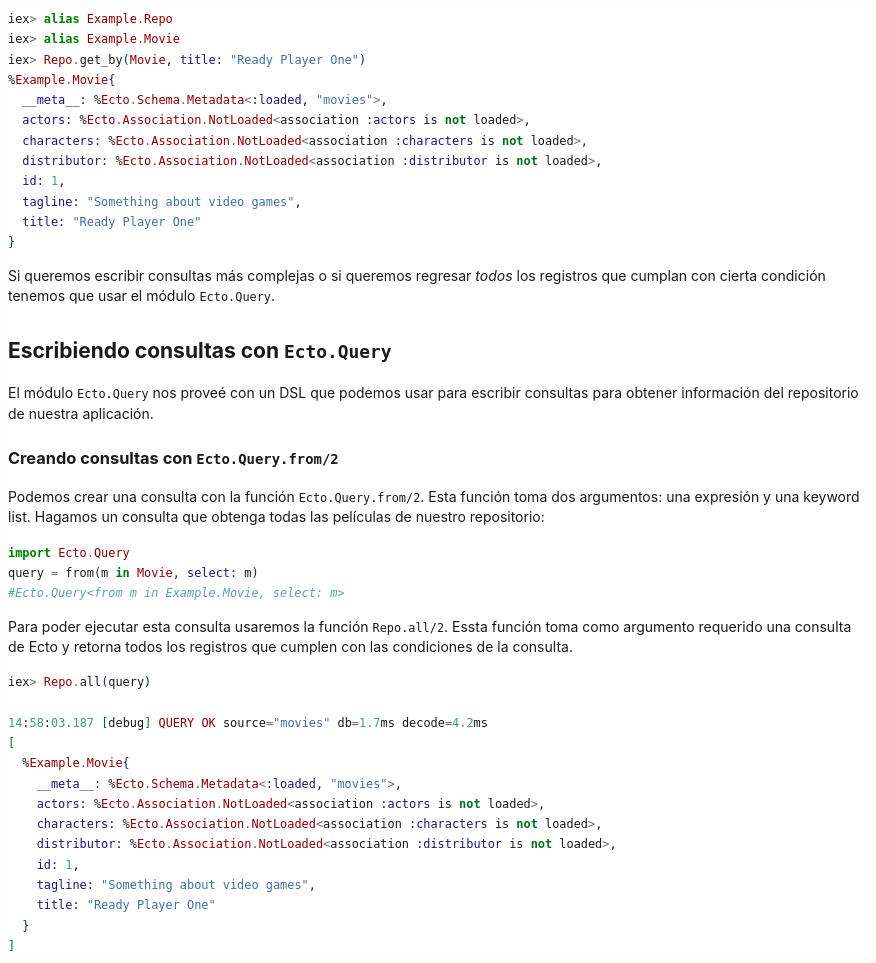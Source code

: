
 ```elixir
iex> alias Example.Repo
iex> alias Example.Movie
iex> Repo.get_by(Movie, title: "Ready Player One")
%Example.Movie{
  __meta__: %Ecto.Schema.Metadata<:loaded, "movies">,
  actors: %Ecto.Association.NotLoaded<association :actors is not loaded>,
  characters: %Ecto.Association.NotLoaded<association :characters is not loaded>,
  distributor: %Ecto.Association.NotLoaded<association :distributor is not loaded>,
  id: 1,
  tagline: "Something about video games",
  title: "Ready Player One"
}
```

Si queremos escribir consultas más complejas o si queremos regresar _todos_ los registros que cumplan con cierta condición tenemos que usar el módulo `Ecto.Query`.

## Escribiendo consultas con `Ecto.Query`

El módulo `Ecto.Query` nos proveé con un DSL que podemos usar para escribir consultas para obtener información del repositorio de nuestra aplicación.

### Creando consultas con `Ecto.Query.from/2`

Podemos crear una consulta con la función `Ecto.Query.from/2`. Esta función toma dos argumentos: una expresión y una keyword list. Hagamos un consulta que obtenga todas las películas de nuestro repositorio:

```elixir
import Ecto.Query
query = from(m in Movie, select: m)
#Ecto.Query<from m in Example.Movie, select: m>
```

Para poder ejecutar esta consulta usaremos la función `Repo.all/2`. Essta función toma como argumento requerido una consulta de Ecto y retorna todos los registros que cumplen con las condiciones de la consulta.

```elixir
iex> Repo.all(query)

14:58:03.187 [debug] QUERY OK source="movies" db=1.7ms decode=4.2ms
[
  %Example.Movie{
    __meta__: %Ecto.Schema.Metadata<:loaded, "movies">,
    actors: %Ecto.Association.NotLoaded<association :actors is not loaded>,
    characters: %Ecto.Association.NotLoaded<association :characters is not loaded>,
    distributor: %Ecto.Association.NotLoaded<association :distributor is not loaded>,
    id: 1,
    tagline: "Something about video games",
    title: "Ready Player One"
  }
]
```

Required work:
Restate word for word every line from the top of the entries above to the line with "## Escribiendo consultas", inclusive, and skip any pictures.

Result of this exercise:
Source code

:
 ```elixir
iex> alias Example.Repo
iex> alias Example.Movie
iex> Repo.get_by(Movie, title: "Ready Player One")
%Example.Movie{
  __meta__: %Ecto.Schema.Metadata<:loaded, "movies">,
  actors: %Ecto.Association.NotLoaded<association :actors is not loaded>,
  characters: %Ecto.Association.NotLoaded<association :characters is not loaded>,
  distributor: %Ecto.Association.NotLoaded<association :distributor is not loaded>,
  id: 1,
  tagline: "Something about video games",
  title: "Ready Player One"
}
```

Si queremos escribir consultas más complejas o si queremos regresar _todos_ los registros que cumplan con cierta condición tenemos que usar el módulo `Ecto.Query`.

## Escribiendo consultas con `Ecto.Query`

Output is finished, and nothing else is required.